Playing with Cobras
When British intelligence agent Philip Cass uncovers links between Indian politician V. K. Sharmar and India’s heroin trade, he is framed for the murder of the politician’s wife, who is also Cass’s lover. Readers know from the prelude of PLAYING WITH COBRAS that Cass is innocent, but British intelligence officials are not as certain. Peter Shelley, the new director of secret intelligence, asks Hyde to investigate Cass’s case unofficially. Hyde takes the case out of obligation to Cass, who refuses to speak to British agents in New Delhi because he is afraid that they are cooperating with Sharmar. Shelley and Hyde both realize that if Cass is left to local justice, he will be killed.
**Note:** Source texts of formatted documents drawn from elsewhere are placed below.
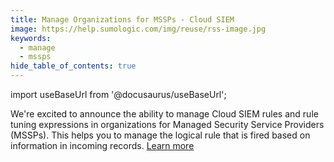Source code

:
 ```yaml
---
title: Manage Organizations for MSSPs - Cloud SIEM
image: https://help.sumologic.com/img/reuse/rss-image.jpg
keywords:
  - manage
  - mssps
hide_table_of_contents: true    
---
```


import useBaseUrl from '@docusaurus/useBaseUrl';

We're excited to announce the ability to manage Cloud SIEM rules and rule tuning expressions in organizations for Managed Security Service Providers (MSSPs). This helps you to manage the logical rule that is fired based on information in incoming records. [Learn more](/docs/manage/manage-subscription/create-and-manage-orgs/manage-orgs-for-mssps-csiem-rules/)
Once in India, Hyde masquerades as Cass’s cousin so that he is allowed into prison for a visit. Cass manages to tell Hyde where he has hidden some of his evidence and to give Hyde the names of two contacts. Hyde discovers that one of the contacts has disappeared, and he comes to believe that intelligence officials from both India and Great Britain want to shut off leads to Cass so that Sharmar is not implicated. Sharmar controls the police and military in India, and Great Britain’s government favors him to succeed to the country’s leadership. Hyde believes that British intelligence is willing to sacrifice Cass for the sake of maintaining friendly relations with Sharmar. When India’s prime minister dies, Sharmar becomes the front-runner for the position and Cass’s situation becomes even more precarious. Hyde fears that Cass will die while in custody, under the pretense of being killed while trying to escape.
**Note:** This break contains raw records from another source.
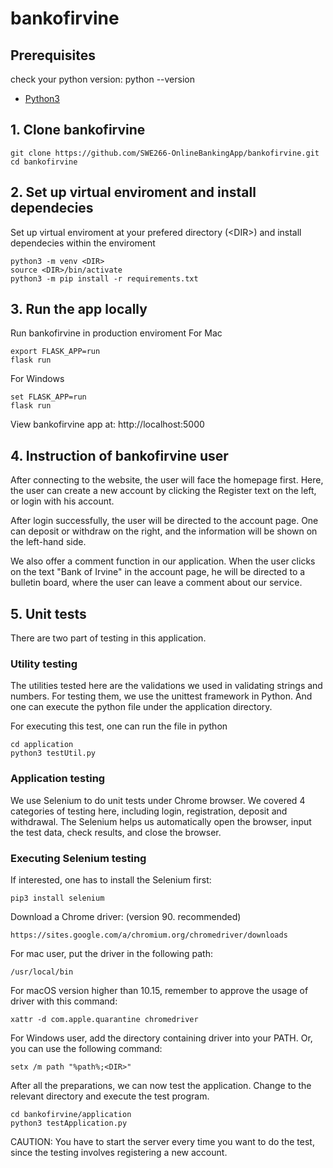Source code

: # bankofirvine

## Prerequisites
check your python version: python --version
* [Python3](https://www.python.org/downloads/)

## 1. Clone bankofirvine
```
git clone https://github.com/SWE266-OnlineBankingApp/bankofirvine.git
cd bankofirvine
```

## 2. Set up virtual enviroment and install dependecies 
Set up virtual enviroment at your prefered directory (\<DIR>) and install dependecies within the enviroment
```
python3 -m venv <DIR>
source <DIR>/bin/activate
python3 -m pip install -r requirements.txt
```

## 3. Run the app locally
Run bankofirvine in production enviroment 
For Mac
```
export FLASK_APP=run
flask run
```

For Windows
```
set FLASK_APP=run
flask run
```
View bankofirvine app at: http://localhost:5000

## 4. Instruction of bankofirvine user

After connecting to the website, the user will face the homepage first. Here, the user can create a new account by clicking the Register text on the left, or login with his account. 

After login successfully, the user will be directed to the account page. One can deposit or withdraw on the right, and the information will be shown on the left-hand side. 

We also offer a comment function in our application. When the user clicks on the text "Bank of Irvine" in the account page, he will be directed to a bulletin board, where the user can leave a comment about our service.

## 5. Unit tests

There are two part of testing in this application.

### Utility testing

The utilities tested here are the validations we used in validating strings and numbers.
For testing them, we use the unittest framework in Python. And one can execute the python file under the application directory.

For executing this test, one can run the file in python

```
cd application
python3 testUtil.py
```

### Application testing

We use Selenium to do unit tests under Chrome browser. We covered 4 categories of testing here, including login, registration, deposit and withdrawal.
The Selenium helps us automatically open the browser, input the test data, check results, and close the browser.

### Executing Selenium testing

If interested, one has to install the Selenium first:
```
pip3 install selenium
```

Download a Chrome driver: (version 90. recommended)
```
https://sites.google.com/a/chromium.org/chromedriver/downloads
```

For mac user, put the driver in the following path:
```
/usr/local/bin
```

For macOS version higher than 10.15, remember to approve the usage of driver with this command:
```
xattr -d com.apple.quarantine chromedriver
```
For Windows user, add the directory containing driver into your PATH. Or, you can use the following command:
```
setx /m path "%path%;<DIR>"
```

After all the preparations, we can now test the application.
Change to the relevant directory and execute the test program.
```
cd bankofirvine/application
python3 testApplication.py
```

CAUTION: You have to start the server every time you want to do the test, since the testing involves registering a new account.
The final half of the book shows Hyde gathering evidence against Sharmar and freeing Cass, setting up the extended chase that forms the climax. A subplot involves Ros, Hyde’s girlfriend, trying to get out of India with part of the evidence that Hyde had accumulated and turn it over to British intelligence. Her pursuit by Sharmar’s agents and Hyde’s violent dash for freedom with Cass provide all the tension and suspense that Thomas’ readers have come to expect.